Table 6 Typical applications of five technology types in construction upgrading dimension.
Data processing (Alibaba garbage classification APP):
quickly form intelligent behaviors from sustainable knowledge of data		 Resource control platform (JD "Asia One" logistics center):
interconnected machines or programs generate automatic or semi-automatic interactive behavior		 Remote operation participation (MIT inFORM remote design device):
participate on-site in a non-physical, low-carbon way through machine carriers [87]		 Multi-information conversion (MOMA Prona smart streetlamp):
deploy and operate corresponding technical functions based on multiple environmental elements [88]		 Performance mapping model (wooden chair generated by GAN):
algorithm model can independently perform collaborative or assisted creation after learning sustainable cases [89]
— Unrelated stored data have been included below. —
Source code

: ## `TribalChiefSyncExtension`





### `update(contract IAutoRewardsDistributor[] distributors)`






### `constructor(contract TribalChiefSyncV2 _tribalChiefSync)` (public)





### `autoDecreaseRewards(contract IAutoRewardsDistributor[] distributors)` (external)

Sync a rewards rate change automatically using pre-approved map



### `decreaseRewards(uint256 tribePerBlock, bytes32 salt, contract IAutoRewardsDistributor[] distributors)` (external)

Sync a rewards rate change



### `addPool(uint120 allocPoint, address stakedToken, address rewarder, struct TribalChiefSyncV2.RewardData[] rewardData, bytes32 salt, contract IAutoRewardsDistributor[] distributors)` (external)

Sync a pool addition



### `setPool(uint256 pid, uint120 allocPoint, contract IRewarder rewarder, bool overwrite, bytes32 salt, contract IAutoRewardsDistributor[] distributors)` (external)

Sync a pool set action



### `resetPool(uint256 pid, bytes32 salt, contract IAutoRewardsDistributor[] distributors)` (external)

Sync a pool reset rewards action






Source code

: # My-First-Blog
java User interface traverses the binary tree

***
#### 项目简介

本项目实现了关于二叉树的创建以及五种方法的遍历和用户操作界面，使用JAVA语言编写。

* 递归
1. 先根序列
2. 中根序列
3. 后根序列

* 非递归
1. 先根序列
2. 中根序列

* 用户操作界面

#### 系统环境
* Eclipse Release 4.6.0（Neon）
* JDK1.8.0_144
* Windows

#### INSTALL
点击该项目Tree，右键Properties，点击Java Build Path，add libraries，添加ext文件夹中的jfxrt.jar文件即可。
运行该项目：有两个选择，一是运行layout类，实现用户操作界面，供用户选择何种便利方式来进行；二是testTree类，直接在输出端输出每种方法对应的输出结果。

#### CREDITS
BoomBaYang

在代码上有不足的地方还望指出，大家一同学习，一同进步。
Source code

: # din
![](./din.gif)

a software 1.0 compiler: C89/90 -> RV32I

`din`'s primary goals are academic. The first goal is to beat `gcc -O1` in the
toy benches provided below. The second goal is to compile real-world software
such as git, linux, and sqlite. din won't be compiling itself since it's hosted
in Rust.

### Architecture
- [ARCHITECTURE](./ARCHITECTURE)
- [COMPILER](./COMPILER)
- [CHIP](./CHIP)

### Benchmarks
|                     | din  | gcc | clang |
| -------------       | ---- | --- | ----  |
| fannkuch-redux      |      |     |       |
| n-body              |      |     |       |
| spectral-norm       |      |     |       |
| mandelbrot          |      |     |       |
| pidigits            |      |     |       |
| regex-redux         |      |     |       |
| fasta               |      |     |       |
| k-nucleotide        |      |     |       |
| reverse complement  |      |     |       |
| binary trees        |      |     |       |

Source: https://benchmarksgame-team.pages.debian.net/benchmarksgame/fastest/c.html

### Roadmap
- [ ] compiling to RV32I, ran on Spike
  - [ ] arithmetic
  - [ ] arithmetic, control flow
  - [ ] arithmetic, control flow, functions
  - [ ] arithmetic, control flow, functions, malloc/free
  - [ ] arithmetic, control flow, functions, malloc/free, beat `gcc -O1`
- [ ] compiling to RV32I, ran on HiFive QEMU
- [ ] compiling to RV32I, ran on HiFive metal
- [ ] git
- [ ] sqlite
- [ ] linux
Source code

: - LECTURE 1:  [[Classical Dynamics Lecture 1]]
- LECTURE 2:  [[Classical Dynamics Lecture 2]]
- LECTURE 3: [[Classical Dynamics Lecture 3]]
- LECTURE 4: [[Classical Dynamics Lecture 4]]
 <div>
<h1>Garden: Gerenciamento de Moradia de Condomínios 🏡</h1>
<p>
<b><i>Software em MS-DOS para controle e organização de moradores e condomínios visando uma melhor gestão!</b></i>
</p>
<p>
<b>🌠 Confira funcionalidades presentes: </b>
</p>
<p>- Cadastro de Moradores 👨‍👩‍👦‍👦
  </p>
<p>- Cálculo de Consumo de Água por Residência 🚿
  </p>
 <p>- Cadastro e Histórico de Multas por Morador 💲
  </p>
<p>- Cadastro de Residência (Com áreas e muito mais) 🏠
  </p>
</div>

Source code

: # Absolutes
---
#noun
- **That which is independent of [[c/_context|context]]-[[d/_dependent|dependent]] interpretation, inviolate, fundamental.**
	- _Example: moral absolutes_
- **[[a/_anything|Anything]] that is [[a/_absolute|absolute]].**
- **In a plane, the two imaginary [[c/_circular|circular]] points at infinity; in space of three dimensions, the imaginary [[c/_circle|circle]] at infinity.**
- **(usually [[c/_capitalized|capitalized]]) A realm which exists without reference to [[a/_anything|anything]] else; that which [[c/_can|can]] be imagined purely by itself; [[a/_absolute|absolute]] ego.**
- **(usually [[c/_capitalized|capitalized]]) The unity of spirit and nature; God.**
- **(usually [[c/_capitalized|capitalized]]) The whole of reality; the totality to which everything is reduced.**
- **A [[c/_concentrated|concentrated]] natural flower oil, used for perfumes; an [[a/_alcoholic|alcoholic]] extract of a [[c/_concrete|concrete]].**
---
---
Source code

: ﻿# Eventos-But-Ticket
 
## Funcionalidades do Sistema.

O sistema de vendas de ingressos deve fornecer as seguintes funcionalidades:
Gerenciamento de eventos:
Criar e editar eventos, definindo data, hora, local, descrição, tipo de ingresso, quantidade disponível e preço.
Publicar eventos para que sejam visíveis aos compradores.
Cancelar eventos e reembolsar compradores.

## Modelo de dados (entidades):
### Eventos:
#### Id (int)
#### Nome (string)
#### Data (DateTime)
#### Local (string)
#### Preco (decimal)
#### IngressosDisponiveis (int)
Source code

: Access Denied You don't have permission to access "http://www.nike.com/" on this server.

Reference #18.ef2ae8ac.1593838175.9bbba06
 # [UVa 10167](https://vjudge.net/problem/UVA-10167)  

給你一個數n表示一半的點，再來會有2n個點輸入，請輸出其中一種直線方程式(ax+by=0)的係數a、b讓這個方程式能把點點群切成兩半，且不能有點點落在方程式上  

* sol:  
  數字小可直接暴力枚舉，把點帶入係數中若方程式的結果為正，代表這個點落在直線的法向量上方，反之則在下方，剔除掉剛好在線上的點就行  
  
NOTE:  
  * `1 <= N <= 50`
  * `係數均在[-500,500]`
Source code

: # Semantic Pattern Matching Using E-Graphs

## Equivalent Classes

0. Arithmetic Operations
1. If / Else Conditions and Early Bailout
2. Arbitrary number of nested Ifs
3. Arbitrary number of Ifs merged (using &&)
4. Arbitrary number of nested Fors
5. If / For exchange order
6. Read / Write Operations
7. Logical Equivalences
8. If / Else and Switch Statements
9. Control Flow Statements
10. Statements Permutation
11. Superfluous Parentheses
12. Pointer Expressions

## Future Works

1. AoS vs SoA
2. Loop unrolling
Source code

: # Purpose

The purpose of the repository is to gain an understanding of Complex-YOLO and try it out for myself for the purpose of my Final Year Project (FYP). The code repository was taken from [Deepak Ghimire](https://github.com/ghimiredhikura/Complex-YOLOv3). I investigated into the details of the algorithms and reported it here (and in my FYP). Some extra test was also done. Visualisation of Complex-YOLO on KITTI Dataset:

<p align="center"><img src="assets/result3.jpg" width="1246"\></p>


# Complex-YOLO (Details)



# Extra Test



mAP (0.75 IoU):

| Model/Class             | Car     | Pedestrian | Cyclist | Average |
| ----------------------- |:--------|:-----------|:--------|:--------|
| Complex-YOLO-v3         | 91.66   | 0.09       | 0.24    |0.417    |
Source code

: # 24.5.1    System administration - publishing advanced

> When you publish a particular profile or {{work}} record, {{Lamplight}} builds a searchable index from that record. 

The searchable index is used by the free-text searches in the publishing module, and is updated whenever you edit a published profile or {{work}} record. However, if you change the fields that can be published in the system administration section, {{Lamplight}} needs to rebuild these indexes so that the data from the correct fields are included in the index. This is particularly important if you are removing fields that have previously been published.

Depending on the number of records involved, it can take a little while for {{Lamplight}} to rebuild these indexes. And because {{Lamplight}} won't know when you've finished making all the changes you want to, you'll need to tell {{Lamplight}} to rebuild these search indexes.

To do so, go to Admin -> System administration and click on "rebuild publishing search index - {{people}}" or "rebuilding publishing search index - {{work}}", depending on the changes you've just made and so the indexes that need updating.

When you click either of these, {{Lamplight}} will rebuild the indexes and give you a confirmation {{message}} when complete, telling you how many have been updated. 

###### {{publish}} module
Continuously iterating new algorithm models can complete more and more repetitive, computable, and physical design work, as well as preliminary design [90,91] and program evaluation [92,93]. The collaboration of algorithmic machines and humans improves design efficiency, allowing designers to return to the essence of creation [94,95]. For example, Conditional Generative Adversarial Nets (CGANs) can help designers deal with the performance of "structure-morphology" and other dual-element design problems [96,97]. After a CGAN algorithm learns, analyzes, and trains the design data and successful cases collected by the designer, it can automatically find the important characteristics of the environment, society, and economy, and their relationship with the form (Figure 11), and can quickly design a large number of sustainable solutions. The designer can select the best plan, and then deepen the creation and perfect the details.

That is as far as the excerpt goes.